Collected data

━━━━━━━━━━━━━━━━

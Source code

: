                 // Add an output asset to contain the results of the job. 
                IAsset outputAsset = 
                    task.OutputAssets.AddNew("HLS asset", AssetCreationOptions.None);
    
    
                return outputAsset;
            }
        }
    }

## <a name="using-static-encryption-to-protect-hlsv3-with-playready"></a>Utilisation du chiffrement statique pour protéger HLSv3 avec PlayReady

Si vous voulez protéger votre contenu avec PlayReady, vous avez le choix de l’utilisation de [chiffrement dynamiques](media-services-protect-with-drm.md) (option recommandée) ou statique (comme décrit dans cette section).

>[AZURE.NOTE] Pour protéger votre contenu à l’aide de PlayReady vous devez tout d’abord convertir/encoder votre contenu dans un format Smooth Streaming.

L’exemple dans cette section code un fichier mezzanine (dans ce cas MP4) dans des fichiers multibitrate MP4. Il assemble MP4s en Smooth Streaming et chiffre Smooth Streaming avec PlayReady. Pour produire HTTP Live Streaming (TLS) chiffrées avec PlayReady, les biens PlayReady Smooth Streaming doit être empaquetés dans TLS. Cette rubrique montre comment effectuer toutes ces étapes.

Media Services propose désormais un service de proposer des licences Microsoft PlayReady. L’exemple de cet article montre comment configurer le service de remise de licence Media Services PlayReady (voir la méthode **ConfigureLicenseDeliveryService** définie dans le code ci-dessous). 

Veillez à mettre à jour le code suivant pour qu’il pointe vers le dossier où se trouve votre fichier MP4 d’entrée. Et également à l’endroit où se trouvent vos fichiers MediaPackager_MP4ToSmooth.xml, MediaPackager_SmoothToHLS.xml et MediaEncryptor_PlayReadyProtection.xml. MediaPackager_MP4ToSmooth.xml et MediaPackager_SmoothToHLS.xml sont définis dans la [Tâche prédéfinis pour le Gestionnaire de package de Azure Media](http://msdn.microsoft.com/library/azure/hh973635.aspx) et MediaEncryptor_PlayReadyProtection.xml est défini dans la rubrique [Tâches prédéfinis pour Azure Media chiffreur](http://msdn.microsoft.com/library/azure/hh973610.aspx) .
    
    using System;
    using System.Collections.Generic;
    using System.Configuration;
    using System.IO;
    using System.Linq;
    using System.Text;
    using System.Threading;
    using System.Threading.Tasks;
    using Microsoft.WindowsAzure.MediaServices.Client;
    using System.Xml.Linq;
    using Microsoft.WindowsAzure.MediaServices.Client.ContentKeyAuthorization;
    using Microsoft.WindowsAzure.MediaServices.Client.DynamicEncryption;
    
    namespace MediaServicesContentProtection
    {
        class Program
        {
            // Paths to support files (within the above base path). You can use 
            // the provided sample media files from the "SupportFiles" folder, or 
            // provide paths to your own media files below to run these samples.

━━━━━━━━━━━━━━━━

Task description » Every line above is to be duplicated exactly as shown.

Output for this exercise »
Source code

:                 // Add an output asset to contain the results of the job. 
                IAsset outputAsset = 
                    task.OutputAssets.AddNew("HLS asset", AssetCreationOptions.None);
    
    
                return outputAsset;
            }
        }
    }

## <a name="using-static-encryption-to-protect-hlsv3-with-playready"></a>Utilisation du chiffrement statique pour protéger HLSv3 avec PlayReady

Si vous voulez protéger votre contenu avec PlayReady, vous avez le choix de l’utilisation de [chiffrement dynamiques](media-services-protect-with-drm.md) (option recommandée) ou statique (comme décrit dans cette section).

>[AZURE.NOTE] Pour protéger votre contenu à l’aide de PlayReady vous devez tout d’abord convertir/encoder votre contenu dans un format Smooth Streaming.

L’exemple dans cette section code un fichier mezzanine (dans ce cas MP4) dans des fichiers multibitrate MP4. Il assemble MP4s en Smooth Streaming et chiffre Smooth Streaming avec PlayReady. Pour produire HTTP Live Streaming (TLS) chiffrées avec PlayReady, les biens PlayReady Smooth Streaming doit être empaquetés dans TLS. Cette rubrique montre comment effectuer toutes ces étapes.

Media Services propose désormais un service de proposer des licences Microsoft PlayReady. L’exemple de cet article montre comment configurer le service de remise de licence Media Services PlayReady (voir la méthode **ConfigureLicenseDeliveryService** définie dans le code ci-dessous). 

Veillez à mettre à jour le code suivant pour qu’il pointe vers le dossier où se trouve votre fichier MP4 d’entrée. Et également à l’endroit où se trouvent vos fichiers MediaPackager_MP4ToSmooth.xml, MediaPackager_SmoothToHLS.xml et MediaEncryptor_PlayReadyProtection.xml. MediaPackager_MP4ToSmooth.xml et MediaPackager_SmoothToHLS.xml sont définis dans la [Tâche prédéfinis pour le Gestionnaire de package de Azure Media](http://msdn.microsoft.com/library/azure/hh973635.aspx) et MediaEncryptor_PlayReadyProtection.xml est défini dans la rubrique [Tâches prédéfinis pour Azure Media chiffreur](http://msdn.microsoft.com/library/azure/hh973610.aspx) .
    
    using System;
    using System.Collections.Generic;
    using System.Configuration;
    using System.IO;
    using System.Linq;
    using System.Text;
    using System.Threading;
    using System.Threading.Tasks;
    using Microsoft.WindowsAzure.MediaServices.Client;
    using System.Xml.Linq;
    using Microsoft.WindowsAzure.MediaServices.Client.ContentKeyAuthorization;
    using Microsoft.WindowsAzure.MediaServices.Client.DynamicEncryption;
    
    namespace MediaServicesContentProtection
    {
        class Program
        {
            // Paths to support files (within the above base path). You can use 
            // the provided sample media files from the "SupportFiles" folder, or 
            // provide paths to your own media files below to run these samples.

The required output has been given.